Thressiamma Mathew, a native of Edathua, sticks on to the traditional ways of cooking even in the modern era. The eighty seven year old doesn’t mind working hard to keep the traditions alive so that she could enjoy the authentic taste. The paddy grains that are harvested from her field are parboiled and turned into rice at her home.
It has become rare in Kuttanad to make rice like this at homes. Thressiamma, every year, cooks fifteen para (paddy measuring unit) paddy grains with water in a giant cauldron on wood fire stove. Hay and dried leaves are mostly burned for fuel. The next day, the paddy is scooped out, the water is drained and the paddy is boiled again.

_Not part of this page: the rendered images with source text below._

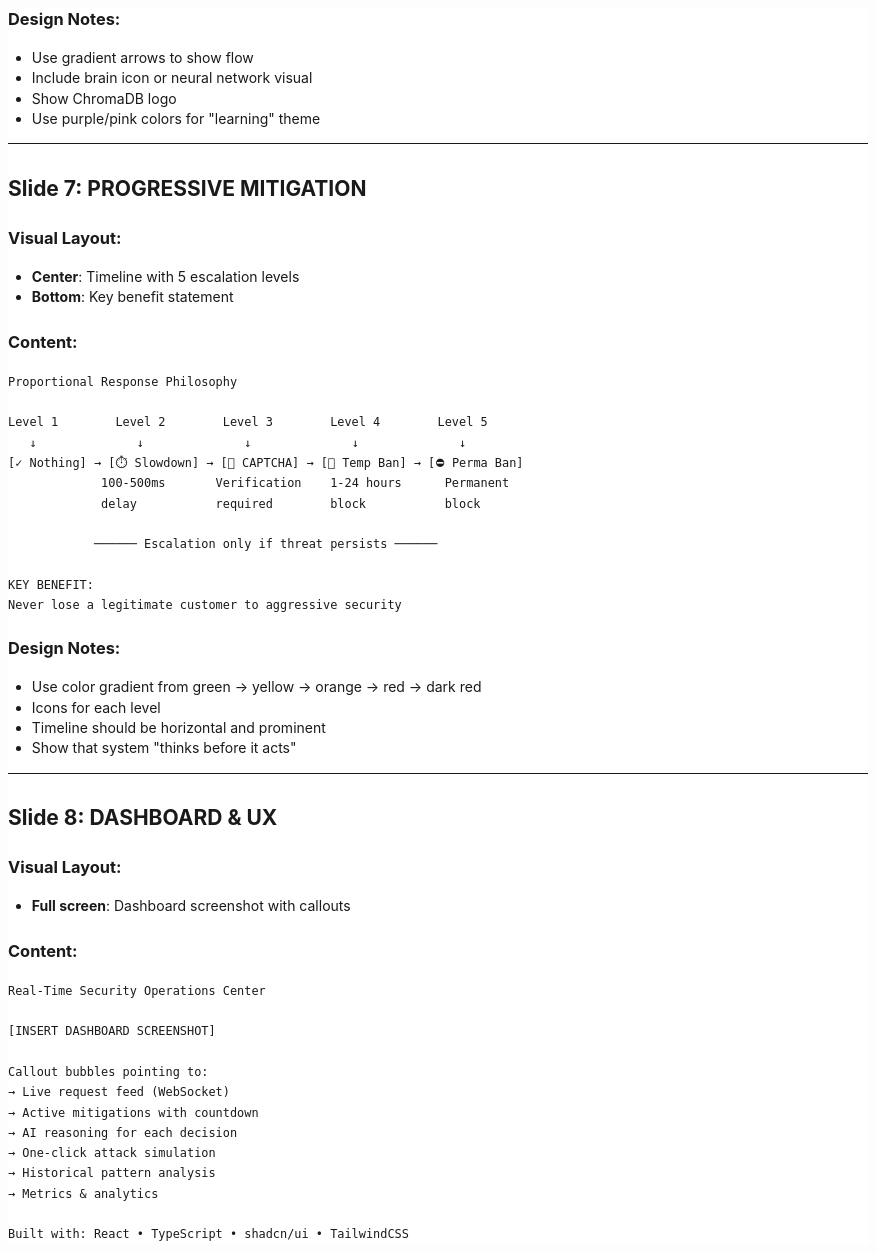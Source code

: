 ### Design Notes:
- Use gradient arrows to show flow
- Include brain icon or neural network visual
- Show ChromaDB logo
- Use purple/pink colors for "learning" theme

---

## Slide 7: PROGRESSIVE MITIGATION

### Visual Layout:
- **Center**: Timeline with 5 escalation levels
- **Bottom**: Key benefit statement

### Content:
```
Proportional Response Philosophy

Level 1        Level 2        Level 3        Level 4        Level 5
   ↓              ↓              ↓              ↓              ↓
[✓ Nothing] → [⏱️ Slowdown] → [🔐 CAPTCHA] → [🚫 Temp Ban] → [⛔ Perma Ban]
             100-500ms       Verification    1-24 hours      Permanent
             delay           required        block           block

            ────── Escalation only if threat persists ──────

KEY BENEFIT:
Never lose a legitimate customer to aggressive security
```

### Design Notes:
- Use color gradient from green → yellow → orange → red → dark red
- Icons for each level
- Timeline should be horizontal and prominent
- Show that system "thinks before it acts"

---

## Slide 8: DASHBOARD & UX

### Visual Layout:
- **Full screen**: Dashboard screenshot with callouts

### Content:
```
Real-Time Security Operations Center

[INSERT DASHBOARD SCREENSHOT]

Callout bubbles pointing to:
→ Live request feed (WebSocket)
→ Active mitigations with countdown
→ AI reasoning for each decision
→ One-click attack simulation
→ Historical pattern analysis
→ Metrics & analytics

Built with: React • TypeScript • shadcn/ui • TailwindCSS
```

When the husk is broken, the grains are drained and spread on a palm leaf mat to be dried under the sun. The grains are then dried nicely in two days. If the grains aren’t dried well, it would break when the rice is made. The grains would be mixed and scattered on the mat to ensure that all sides are nicely dried. After the harvest, the parboiled grains that are required for a year would be stored in the granary.

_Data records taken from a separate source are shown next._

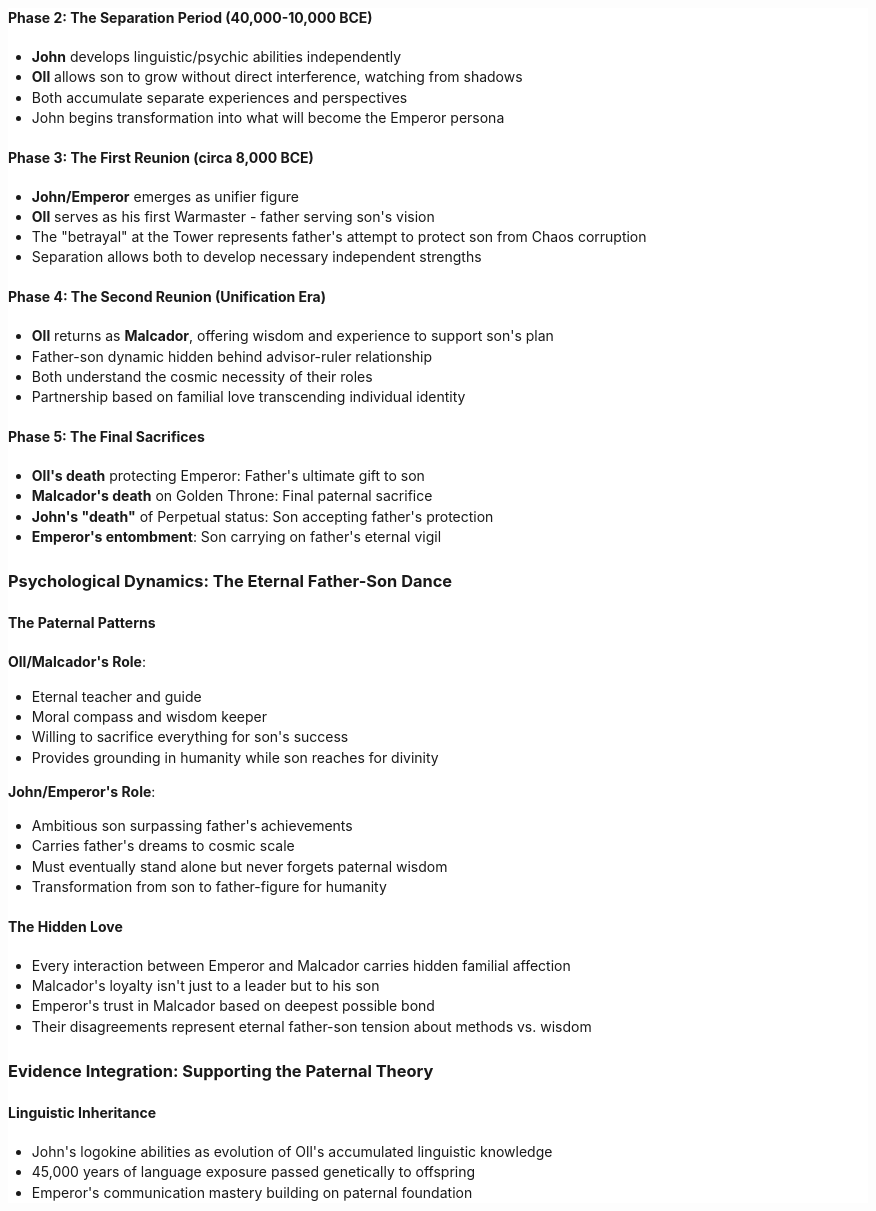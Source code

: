 #### **Phase 2: The Separation Period (40,000-10,000 BCE)**
- **John** develops linguistic/psychic abilities independently
- **Oll** allows son to grow without direct interference, watching from shadows
- Both accumulate separate experiences and perspectives
- John begins transformation into what will become the Emperor persona

#### **Phase 3: The First Reunion (circa 8,000 BCE)**
- **John/Emperor** emerges as unifier figure
- **Oll** serves as his first Warmaster - father serving son's vision
- The "betrayal" at the Tower represents father's attempt to protect son from Chaos corruption
- Separation allows both to develop necessary independent strengths

#### **Phase 4: The Second Reunion (Unification Era)**
- **Oll** returns as **Malcador**, offering wisdom and experience to support son's plan
- Father-son dynamic hidden behind advisor-ruler relationship
- Both understand the cosmic necessity of their roles
- Partnership based on familial love transcending individual identity

#### **Phase 5: The Final Sacrifices**
- **Oll's death** protecting Emperor: Father's ultimate gift to son
- **Malcador's death** on Golden Throne: Final paternal sacrifice
- **John's "death"** of Perpetual status: Son accepting father's protection
- **Emperor's entombment**: Son carrying on father's eternal vigil

### **Psychological Dynamics: The Eternal Father-Son Dance**

#### **The Paternal Patterns**
**Oll/Malcador's Role**:
- Eternal teacher and guide
- Moral compass and wisdom keeper
- Willing to sacrifice everything for son's success
- Provides grounding in humanity while son reaches for divinity

**John/Emperor's Role**:
- Ambitious son surpassing father's achievements
- Carries father's dreams to cosmic scale
- Must eventually stand alone but never forgets paternal wisdom
- Transformation from son to father-figure for humanity

#### **The Hidden Love**
- Every interaction between Emperor and Malcador carries hidden familial affection
- Malcador's loyalty isn't just to a leader but to his son
- Emperor's trust in Malcador based on deepest possible bond
- Their disagreements represent eternal father-son tension about methods vs. wisdom

### **Evidence Integration: Supporting the Paternal Theory**

#### **Linguistic Inheritance**
- John's logokine abilities as evolution of Oll's accumulated linguistic knowledge
- 45,000 years of language exposure passed genetically to offspring
- Emperor's communication mastery building on paternal foundation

This would then be dehusked and turned into rice whenever required. As Thresiamma got older, her son Saju J Mathew helps her. The family grows paddy in thirty cents of land for their own household use. Meanwhile, paddy is grown in another ten acres of land for commercial purposes. D1 or Uma variety of paddy is mostly grown here. Before the Supplyco collected the paddy grains, everyone in Kuttanad used to parboil and make their own rice. Besides, there were hundreds of boiling units and millers too in the village.